Share This:

I found a few ancestry hints on my mom's side of the family, The last link I found was that John McCollum (born 1781) married Anne McKay (the spelling can be off), It has John being born in Carnmoney parish. I was told one of them came from Scotland, They would be my Great Great Great Grandparents!  My 88 year pld mom insists that the McCollum's are from Scotland. Is there anyway to figure this out? Or is Anne McKay's family from Scotland? Where are they from?  We have been to Ireland twice but never to Antrim. 



Saturday 9th April 2022, 06:19PM

Message Board Replies

  • MPRogers,

    It's probably worth explaining that a significant proportion of the whole population of Co Antrim originated in Scotland. (At the closest point it’s just 10 miles away). So finding that your ancestor came from there would not be surprising. Indeed it might almost be surprising if they didn’t.

    Birth registration didn’t start in Ireland till 1864. Prior to that you need to search church records for a baptism. Not all churches have records for the 1700s and you need to bear that in mind. And not all surviving records are on-line. Many trees on Ancestry seem to be built on Ancestry hints, many of which are not correct. If someone has been searching on Ancestry and similar sites and finds just one apparent birth in 1781, it doesn't mean there were no others. Very few churches in Antrim have records for the 1700s. Do not assume your family came from Carnmoney based on Ancestry hints alone. Do you have documents that give Carnmoney as their place of origin? Carnmoney happens to be one of the few parishes in Co. Antrim that does have records for the 1700s. Carnmoney Church of Ireland has records from 1788 onwards. Carnmoney Presbyterian has records from 1708 onwards.  What denomination were your family? (Presbyterian by the way is another indication of Scottish ancestry).

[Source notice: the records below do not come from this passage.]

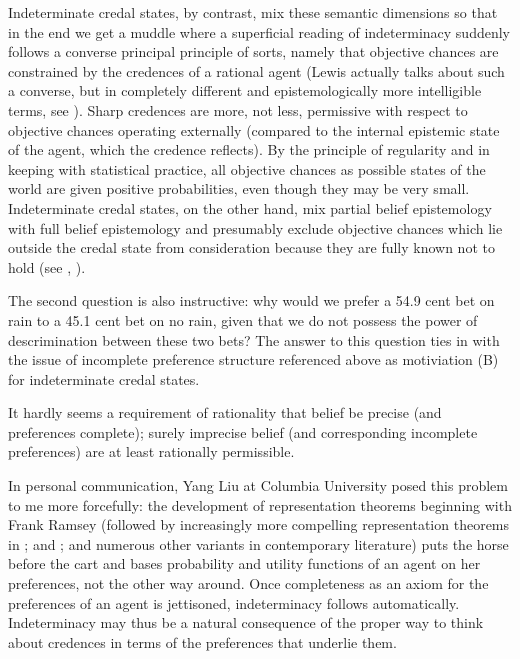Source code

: Indeterminate credal states, by contrast, mix these semantic dimensions so that in the end we get a muddle where a superficial reading of indeterminacy suddenly follows a converse principal principle of sorts, namely that objective chances are constrained by the credences of a rational agent (Lewis actually talks about such a converse, but in completely different and epistemologically more intelligible terms, see ). Sharp credences are more, not less, permissive with respect to objective chances operating externally (compared to the internal epistemic state of the agent, which the credence reflects). By the principle of regularity and in keeping with statistical practice, all objective chances as possible states of the world are given positive probabilities, even though they may be very small. Indeterminate credal states, on the other hand, mix partial belief epistemology with full belief epistemology and presumably exclude objective chances which lie outside the credal state from consideration because they are fully known not to hold (see , ).

The second question is also instructive: why would we prefer a 54.9 cent bet on rain to a 45.1 cent bet on no rain, given that we do not possess the power of descrimination between these two bets? The answer to this question ties in with the issue of incomplete preference structure referenced above as motiviation (B) for indeterminate credal states.

\begin{quotex}
  It hardly seems a requirement of rationality that belief be precise (and preferences complete); surely imprecise belief (and corresponding incomplete preferences) are at least rationally permissible. 
\end{quotex}

In personal communication, Yang Liu at Columbia University posed this problem to me more forcefully: the development of representation theorems beginning with Frank Ramsey (followed by increasingly more compelling representation theorems in ; and ; and numerous other variants in contemporary literature) puts the horse before the cart and bases probability and utility functions of an agent on her preferences, not the other way around. Once completeness as an axiom for the preferences of an agent is jettisoned, indeterminacy follows automatically. Indeterminacy may thus be a natural consequence of the proper way to think about credences in terms of the preferences that underlie them.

    There are copies of Carnmoney Church of Ireland and Presbyterian records in PRONI (the public record office) in Belfast. Personal visit required to view them. They may also be on some pay to view sites such as rootsireland

    Possibly DNA testing may be a way of matching with others who have additional information about where the family originate. Family Tree DNA reportedly has more people with Ulster roots than any other company. That obviously increases the chances of finding a match. You might want to try them or, if you have already tested, you can transfer your results to them for no fee.

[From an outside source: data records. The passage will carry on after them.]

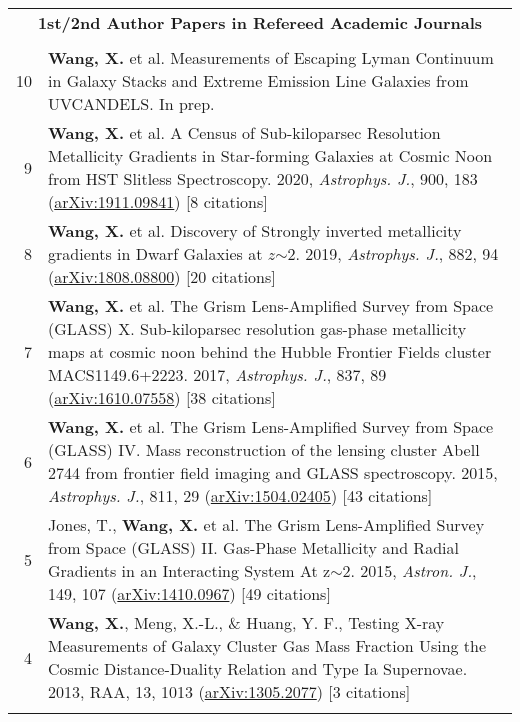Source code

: \documentclass[letterpaper,12pt]{article}
\newcommand{\narrow}{-1.6ex}
\begin{document}
\begingroup
\renewcommand\arraystretch{1.2}
\begin{longtable}{rp{5.8in}}
\multicolumn{2}{c}{\textbf{1st/2nd Author Papers in Refereed Academic Journals}}      \\
\\[\narrow]
10 &  \textbf{Wang, X.} et al. Measurements of Escaping Lyman Continuum in Galaxy Stacks and Extreme Emission Line Galaxies from UVCANDELS. In prep. \\
9 &  \textbf{Wang, X.} et al. A Census of Sub-kiloparsec Resolution Metallicity Gradients in Star-forming Galaxies at Cosmic Noon from HST Slitless 
    Spectroscopy. 2020, \textit{Astrophys. J.}, 900, 183 (\href{https://arxiv.org/abs/1911.09841}{arXiv:1911.09841}) [8 citations] \\
8 &  \textbf{Wang, X.} et al. Discovery of Strongly inverted metallicity gradients in Dwarf Galaxies at $z$$\sim$2. 2019, \textit{Astrophys. J.}, 882, 
    94 (\href{https://arxiv.org/abs/1808.08800}{arXiv:1808.08800}) [20 citations]  \\
7 &  \textbf{Wang, X.} et al. The Grism Lens-Amplified Survey from Space (GLASS) X. Sub-kiloparsec resolution gas-phase metallicity maps at cosmic 
    noon behind the Hubble Frontier Fields cluster MACS1149.6+2223. 2017, \textit{Astrophys. J.}, 837, 89 (\href{http://arxiv.org/abs/1610.07558}
    {arXiv:1610.07558}) [38 citations]    \\
6 &  \textbf{Wang, X.} et al. The Grism Lens-Amplified Survey from Space (GLASS) IV. Mass reconstruction of the lensing cluster Abell 2744 from 
    frontier field imaging and GLASS spectroscopy. 2015, \textit{Astrophys. J.}, 811, 29 (\href{http://arxiv.org/abs/1504.02405}{arXiv:1504.02405}) 
    [43 citations] \\
5 &  Jones, T., \textbf{Wang, X.} et al. The Grism Lens-Amplified Survey from Space (GLASS) II. Gas-Phase Metallicity and Radial Gradients in an 
    Interacting System At z$\sim$2. 2015, \textit{Astron. J.}, 149, 107 (\href{http://arxiv.org/abs/1410.0967}{arXiv:1410.0967}) [49 citations] \\
4 &  \textbf{Wang, X.}, Meng, X.-L., \& Huang, Y. F., Testing X-ray Measurements of Galaxy Cluster Gas Mass Fraction Using the Cosmic Distance-Duality 
    Relation and Type Ia Supernovae. 2013, RAA, 13, 1013 (\href{http://arxiv.org/abs/1305.2077}{arXiv:1305.2077}) [3 citations] \\
$$
\end{longtable}
\end{document}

    The North of Ireland Family History Society is running an Ulster DNA project in conjunction with FTDNA and can offer testing kits at a reduced price. (Go to DNA project on the website).

    McKay is also a Scottish name so no surprises if both lines of the family originate there.

    They are likely to have come from Scotland in the 1600s, either as part of the Plantation or of the many other migrations during that century. Many sources indicate that something like 200,000 Scots settled in Ireland in the 1600s (being something like 20% of the entire population of Scotland).

    If you want some authoritative studies explaining the background to the Scottish migration to Ireland, I can suggest some to read.

    In Ireland your ancestors are called Ulster-Scots. In north America, Scotch-Irish.